| Task objective |
Restate the data word for word. Leave the pictures out.

| Record set |
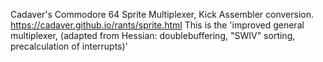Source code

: Cadaver's Commodore 64 Sprite Multiplexer, Kick Assembler conversion.
https://cadaver.github.io/rants/sprite.html
This is the 'improved general multiplexer, (adapted from Hessian: doublebuffering, "SWIV" sorting, precalculation of interrupts)'
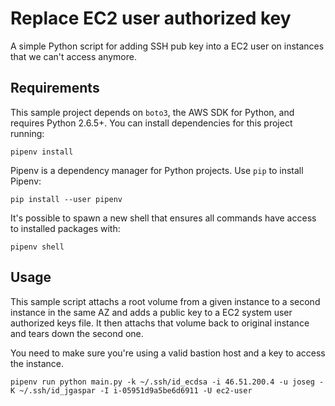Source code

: # Replace EC2 user authorized key

A simple Python script for adding SSH pub key into a EC2 user on instances that we can't access anymore.

## Requirements

This sample project depends on `boto3`, the AWS SDK for Python, and requires
Python 2.6.5+. You can install dependencies for this project running:

    pipenv install

Pipenv is a dependency manager for Python projects. Use `pip` to install Pipenv:

    pip install --user pipenv

It's possible to spawn a new shell that ensures all commands have access to installed packages with:

    pipenv shell

## Usage

This sample script attachs a root volume from a given instance to a second instance in
the same AZ and adds a public key to a EC2 system user authorized keys file. It then
attachs that volume back to original instance and tears down the second one.

You need to make sure you're using a valid bastion host and a key to access the instance.

    pipenv run python main.py -k ~/.ssh/id_ecdsa -i 46.51.200.4 -u joseg -K ~/.ssh/id_jgaspar -I i-05951d9a5be6d6911 -U ec2-user
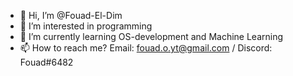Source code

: - 👋 Hi, I’m @Fouad-El-Dim
- 👀 I’m interested in programming
- 🌱 I’m currently learning OS-development and Machine Learning
- 📫 How to reach me? Email: fouad.o.yt@gmail.com / Discord: Fouad#6482

<!---
Fouad-El-Dim/Fouad-El-Dim is a ✨ special ✨ repository because its `README.md` (this file) appears on your GitHub profile.
You can click the Preview link to take a look at your changes.
--->
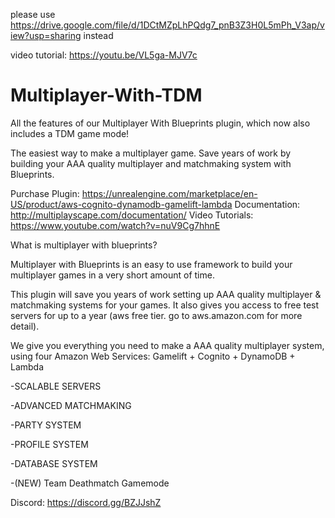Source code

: please use https://drive.google.com/file/d/1DCtMZpLhPQdg7_pnB3Z3H0L5mPh_V3ap/view?usp=sharing instead

video tutorial: https://youtu.be/VL5ga-MJV7c 



# Multiplayer-With-TDM
All the features of our Multiplayer With Blueprints plugin, which now also includes a TDM game mode!

The easiest way to make a multiplayer game. Save years of work by building your AAA quality multiplayer and matchmaking system with Blueprints.

Purchase Plugin: https://unrealengine.com/marketplace/en-US/product/aws-cognito-dynamodb-gamelift-lambda 
Documentation: http://multiplayscape.com/documentation/
Video Tutorials: https://www.youtube.com/watch?v=nuV9Cg7hhnE

What is multiplayer with blueprints?

Multiplayer with Blueprints is an easy to use framework to build your multiplayer games in a very short amount of time.

This plugin will save you years of work setting up AAA quality multiplayer & matchmaking systems for your games. It also gives you access to free test servers for up to a year (aws free tier. go to aws.amazon.com for more detail).

We give you everything you need to make a AAA quality multiplayer system, using four Amazon Web Services: Gamelift + Cognito + DynamoDB + Lambda

-SCALABLE SERVERS

-ADVANCED MATCHMAKING

-PARTY SYSTEM

-PROFILE SYSTEM

-DATABASE SYSTEM

-(NEW) Team Deathmatch Gamemode

Discord: https://discord.gg/BZJJshZ

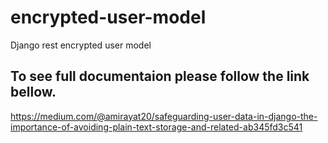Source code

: # encrypted-user-model
Django rest encrypted user model

## To see full documentaion please follow the link bellow.
https://medium.com/@amirayat20/safeguarding-user-data-in-django-the-importance-of-avoiding-plain-text-storage-and-related-ab345fd3c541
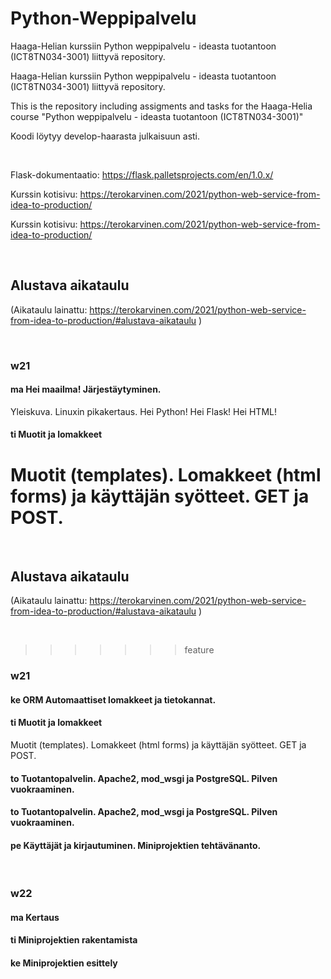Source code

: # Python-Weppipalvelu

Haaga-Helian kurssiin Python weppipalvelu - ideasta tuotantoon (ICT8TN034-3001) liittyvä repository.


Haaga-Helian kurssiin Python weppipalvelu - ideasta tuotantoon (ICT8TN034-3001) liittyvä repository.


This is the repository including assigments and tasks for the Haaga-Helia course "Python weppipalvelu - ideasta tuotantoon (ICT8TN034-3001)"

Koodi löytyy develop-haarasta julkaisuun asti.

&nbsp;

Flask-dokumentaatio: 
https://flask.palletsprojects.com/en/1.0.x/ 

Kurssin kotisivu: https://terokarvinen.com/2021/python-web-service-from-idea-to-production/ 


Kurssin kotisivu: https://terokarvinen.com/2021/python-web-service-from-idea-to-production/ 

&nbsp;

## Alustava aikataulu
(Aikataulu lainattu: https://terokarvinen.com/2021/python-web-service-from-idea-to-production/#alustava-aikataulu )



&nbsp;

### w21


#### ma Hei maailma! Järjestäytyminen.
 Yleiskuva. Linuxin pikakertaus. Hei Python! Hei Flask! Hei HTML!


#### ti Muotit ja lomakkeet 
Muotit (templates). Lomakkeet (html forms) ja käyttäjän syötteet. GET ja POST.
=======
&nbsp;

## Alustava aikataulu
(Aikataulu lainattu: https://terokarvinen.com/2021/python-web-service-from-idea-to-production/#alustava-aikataulu )


&nbsp;
>>>>>>> feature

### w21

#### ke ORM Automaattiset lomakkeet ja tietokannat.

#### ti Muotit ja lomakkeet 
Muotit (templates). Lomakkeet (html forms) ja käyttäjän syötteet. GET ja POST.

#### to Tuotantopalvelin. Apache2, mod_wsgi ja PostgreSQL. Pilven vuokraaminen.

#### to Tuotantopalvelin. Apache2, mod_wsgi ja PostgreSQL. Pilven vuokraaminen.

#### pe Käyttäjät ja kirjautuminen. Miniprojektien tehtävänanto.

&nbsp;

### w22

#### ma Kertaus

#### ti Miniprojektien rakentamista

#### ke Miniprojektien esittely

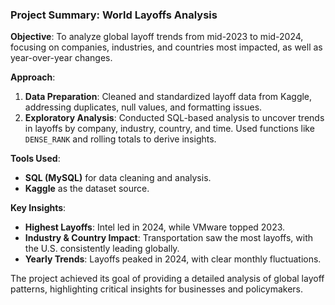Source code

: ### Project Summary: World Layoffs Analysis

**Objective**: To analyze global layoff trends from mid-2023 to mid-2024, focusing on companies, industries, and countries most impacted, as well as year-over-year changes.

**Approach**:  
1. **Data Preparation**: Cleaned and standardized layoff data from Kaggle, addressing duplicates, null values, and formatting issues.  
2. **Exploratory Analysis**: Conducted SQL-based analysis to uncover trends in layoffs by company, industry, country, and time. Used functions like `DENSE_RANK` and rolling totals to derive insights.

**Tools Used**:  
- **SQL (MySQL)** for data cleaning and analysis.  
- **Kaggle** as the dataset source.

**Key Insights**:  
- **Highest Layoffs**: Intel led in 2024, while VMware topped 2023.  
- **Industry & Country Impact**: Transportation saw the most layoffs, with the U.S. consistently leading globally.  
- **Yearly Trends**: Layoffs peaked in 2024, with clear monthly fluctuations.

The project achieved its goal of providing a detailed analysis of global layoff patterns, highlighting critical insights for businesses and policymakers.
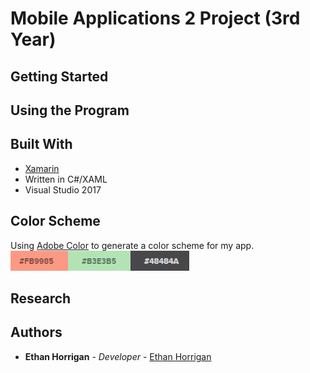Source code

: 
# Mobile Applications 2 Project (3rd Year)



## Getting Started



## Using the Program


## Built With

* [Xamarin](https://visualstudio.microsoft.com/xamarin/)
* Written in C#/XAML
* Visual Studio 2017


## Color Scheme

Using [Adobe Color](https://color.adobe.com/create/color-wheel/) to generate a color scheme for my app.
![Scheme](https://github.com/ethanhorrigan/MobileApps2Project/blob/master/Screenshots/ColorPalette.PNG "Color Scheme")

## Research


## Authors

* **Ethan Horrigan** - *Developer* - [Ethan Horrigan](https://github.com/ethanhorrigan)


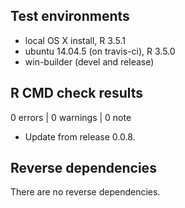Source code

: ## Test environments
* local OS X install, R 3.5.1
* ubuntu 14.04.5 (on travis-ci), R 3.5.0
* win-builder (devel and release)

## R CMD check results

0 errors | 0 warnings | 0 note

* Update from release 0.0.8.

## Reverse dependencies

There are no reverse dependencies.
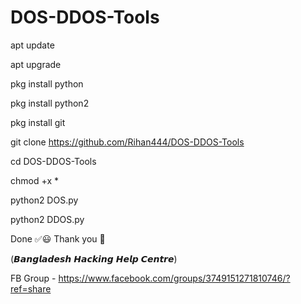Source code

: # DOS-DDOS-Tools

apt update

apt upgrade

pkg install python

pkg install python2

pkg install git

git clone https://github.com/Rihan444/DOS-DDOS-Tools

cd DOS-DDOS-Tools

chmod +x *

python2 DOS.py

python2 DDOS.py

Done ✅😃 Thank you 💓


(𝘽𝙖𝙣𝙜𝙡𝙖𝙙𝙚𝙨𝙝 𝙃𝙖𝙘𝙠𝙞𝙣𝙜 𝙃𝙚𝙡𝙥 𝘾𝙚𝙣𝙩𝙧𝙚)

FB Group - https://www.facebook.com/groups/3749151271810746/?ref=share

| Answer space |
Source code

: Cadaver's Commodore 64 Sprite Multiplexer, Kick Assembler conversion.
https://cadaver.github.io/rants/sprite.html
This is the 'improved general multiplexer, (adapted from Hessian: doublebuffering, "SWIV" sorting, precalculation of interrupts)'
Source code

: # Replace EC2 user authorized key

A simple Python script for adding SSH pub key into a EC2 user on instances that we can't access anymore.

## Requirements

This sample project depends on `boto3`, the AWS SDK for Python, and requires
Python 2.6.5+. You can install dependencies for this project running:

    pipenv install

Pipenv is a dependency manager for Python projects. Use `pip` to install Pipenv:

    pip install --user pipenv

It's possible to spawn a new shell that ensures all commands have access to installed packages with:

    pipenv shell

## Usage

This sample script attachs a root volume from a given instance to a second instance in
the same AZ and adds a public key to a EC2 system user authorized keys file. It then
attachs that volume back to original instance and tears down the second one.

You need to make sure you're using a valid bastion host and a key to access the instance.

    pipenv run python main.py -k ~/.ssh/id_ecdsa -i 46.51.200.4 -u joseg -K ~/.ssh/id_jgaspar -I i-05951d9a5be6d6911 -U ec2-user
Source code

: - 👋 Hi, I’m @Fouad-El-Dim
- 👀 I’m interested in programming
- 🌱 I’m currently learning OS-development and Machine Learning
- 📫 How to reach me? Email: fouad.o.yt@gmail.com / Discord: Fouad#6482

<!---
Fouad-El-Dim/Fouad-El-Dim is a ✨ special ✨ repository because its `README.md` (this file) appears on your GitHub profile.
You can click the Preview link to take a look at your changes.
--->
Source code

: please use https://drive.google.com/file/d/1DCtMZpLhPQdg7_pnB3Z3H0L5mPh_V3ap/view?usp=sharing instead

video tutorial: https://youtu.be/VL5ga-MJV7c 



# Multiplayer-With-TDM
All the features of our Multiplayer With Blueprints plugin, which now also includes a TDM game mode!

The easiest way to make a multiplayer game. Save years of work by building your AAA quality multiplayer and matchmaking system with Blueprints.

Purchase Plugin: https://unrealengine.com/marketplace/en-US/product/aws-cognito-dynamodb-gamelift-lambda 
Documentation: http://multiplayscape.com/documentation/
Video Tutorials: https://www.youtube.com/watch?v=nuV9Cg7hhnE

What is multiplayer with blueprints?

Multiplayer with Blueprints is an easy to use framework to build your multiplayer games in a very short amount of time.

This plugin will save you years of work setting up AAA quality multiplayer & matchmaking systems for your games. It also gives you access to free test servers for up to a year (aws free tier. go to aws.amazon.com for more detail).

We give you everything you need to make a AAA quality multiplayer system, using four Amazon Web Services: Gamelift + Cognito + DynamoDB + Lambda

-SCALABLE SERVERS

-ADVANCED MATCHMAKING

-PARTY SYSTEM

-PROFILE SYSTEM

-DATABASE SYSTEM

-(NEW) Team Deathmatch Gamemode

Discord: https://discord.gg/BZJJshZ

Source code

: # encrypted-user-model
Django rest encrypted user model

## To see full documentaion please follow the link bellow.
https://medium.com/@amirayat20/safeguarding-user-data-in-django-the-importance-of-avoiding-plain-text-storage-and-related-ab345fd3c541
Source code

: # Python-Weppipalvelu

Haaga-Helian kurssiin Python weppipalvelu - ideasta tuotantoon (ICT8TN034-3001) liittyvä repository.


Haaga-Helian kurssiin Python weppipalvelu - ideasta tuotantoon (ICT8TN034-3001) liittyvä repository.


This is the repository including assigments and tasks for the Haaga-Helia course "Python weppipalvelu - ideasta tuotantoon (ICT8TN034-3001)"

Koodi löytyy develop-haarasta julkaisuun asti.

&nbsp;

Flask-dokumentaatio: 
https://flask.palletsprojects.com/en/1.0.x/ 

Kurssin kotisivu: https://terokarvinen.com/2021/python-web-service-from-idea-to-production/ 


Kurssin kotisivu: https://terokarvinen.com/2021/python-web-service-from-idea-to-production/ 

&nbsp;

## Alustava aikataulu
(Aikataulu lainattu: https://terokarvinen.com/2021/python-web-service-from-idea-to-production/#alustava-aikataulu )



&nbsp;

### w21


#### ma Hei maailma! Järjestäytyminen.
 Yleiskuva. Linuxin pikakertaus. Hei Python! Hei Flask! Hei HTML!


#### ti Muotit ja lomakkeet 
Muotit (templates). Lomakkeet (html forms) ja käyttäjän syötteet. GET ja POST.
=======
&nbsp;

## Alustava aikataulu
(Aikataulu lainattu: https://terokarvinen.com/2021/python-web-service-from-idea-to-production/#alustava-aikataulu )


&nbsp;
>>>>>>> feature

### w21

#### ke ORM Automaattiset lomakkeet ja tietokannat.

#### ti Muotit ja lomakkeet 
Muotit (templates). Lomakkeet (html forms) ja käyttäjän syötteet. GET ja POST.

#### to Tuotantopalvelin. Apache2, mod_wsgi ja PostgreSQL. Pilven vuokraaminen.

#### to Tuotantopalvelin. Apache2, mod_wsgi ja PostgreSQL. Pilven vuokraaminen.

#### pe Käyttäjät ja kirjautuminen. Miniprojektien tehtävänanto.

&nbsp;

### w22

#### ma Kertaus

#### ti Miniprojektien rakentamista

#### ke Miniprojektien esittely

Source code

: ### Project Summary: World Layoffs Analysis

**Objective**: To analyze global layoff trends from mid-2023 to mid-2024, focusing on companies, industries, and countries most impacted, as well as year-over-year changes.

**Approach**:  
1. **Data Preparation**: Cleaned and standardized layoff data from Kaggle, addressing duplicates, null values, and formatting issues.  
2. **Exploratory Analysis**: Conducted SQL-based analysis to uncover trends in layoffs by company, industry, country, and time. Used functions like `DENSE_RANK` and rolling totals to derive insights.

**Tools Used**:  
- **SQL (MySQL)** for data cleaning and analysis.  
- **Kaggle** as the dataset source.

**Key Insights**:  
- **Highest Layoffs**: Intel led in 2024, while VMware topped 2023.  
- **Industry & Country Impact**: Transportation saw the most layoffs, with the U.S. consistently leading globally.  
- **Yearly Trends**: Layoffs peaked in 2024, with clear monthly fluctuations.

The project achieved its goal of providing a detailed analysis of global layoff patterns, highlighting critical insights for businesses and policymakers.
Source code

: 
# Mobile Applications 2 Project (3rd Year)



## Getting Started



## Using the Program


## Built With

* [Xamarin](https://visualstudio.microsoft.com/xamarin/)
* Written in C#/XAML
* Visual Studio 2017


## Color Scheme

Using [Adobe Color](https://color.adobe.com/create/color-wheel/) to generate a color scheme for my app.
![Scheme](https://github.com/ethanhorrigan/MobileApps2Project/blob/master/Screenshots/ColorPalette.PNG "Color Scheme")

## Research


## Authors

* **Ethan Horrigan** - *Developer* - [Ethan Horrigan](https://github.com/ethanhorrigan)


Source code

: ## Test environments
* local OS X install, R 3.5.1
* ubuntu 14.04.5 (on travis-ci), R 3.5.0
* win-builder (devel and release)

## R CMD check results

0 errors | 0 warnings | 0 note

* Update from release 0.0.8.

## Reverse dependencies

There are no reverse dependencies.
Source code

: # DOS-DDOS-Tools

apt update

apt upgrade

pkg install python

pkg install python2

pkg install git

git clone https://github.com/Rihan444/DOS-DDOS-Tools

cd DOS-DDOS-Tools

chmod +x *

python2 DOS.py

python2 DDOS.py

Done ✅😃 Thank you 💓


(𝘽𝙖𝙣𝙜𝙡𝙖𝙙𝙚𝙨𝙝 𝙃𝙖𝙘𝙠𝙞𝙣𝙜 𝙃𝙚𝙡𝙥 𝘾𝙚𝙣𝙩𝙧𝙚)

FB Group - https://www.facebook.com/groups/3749151271810746/?ref=share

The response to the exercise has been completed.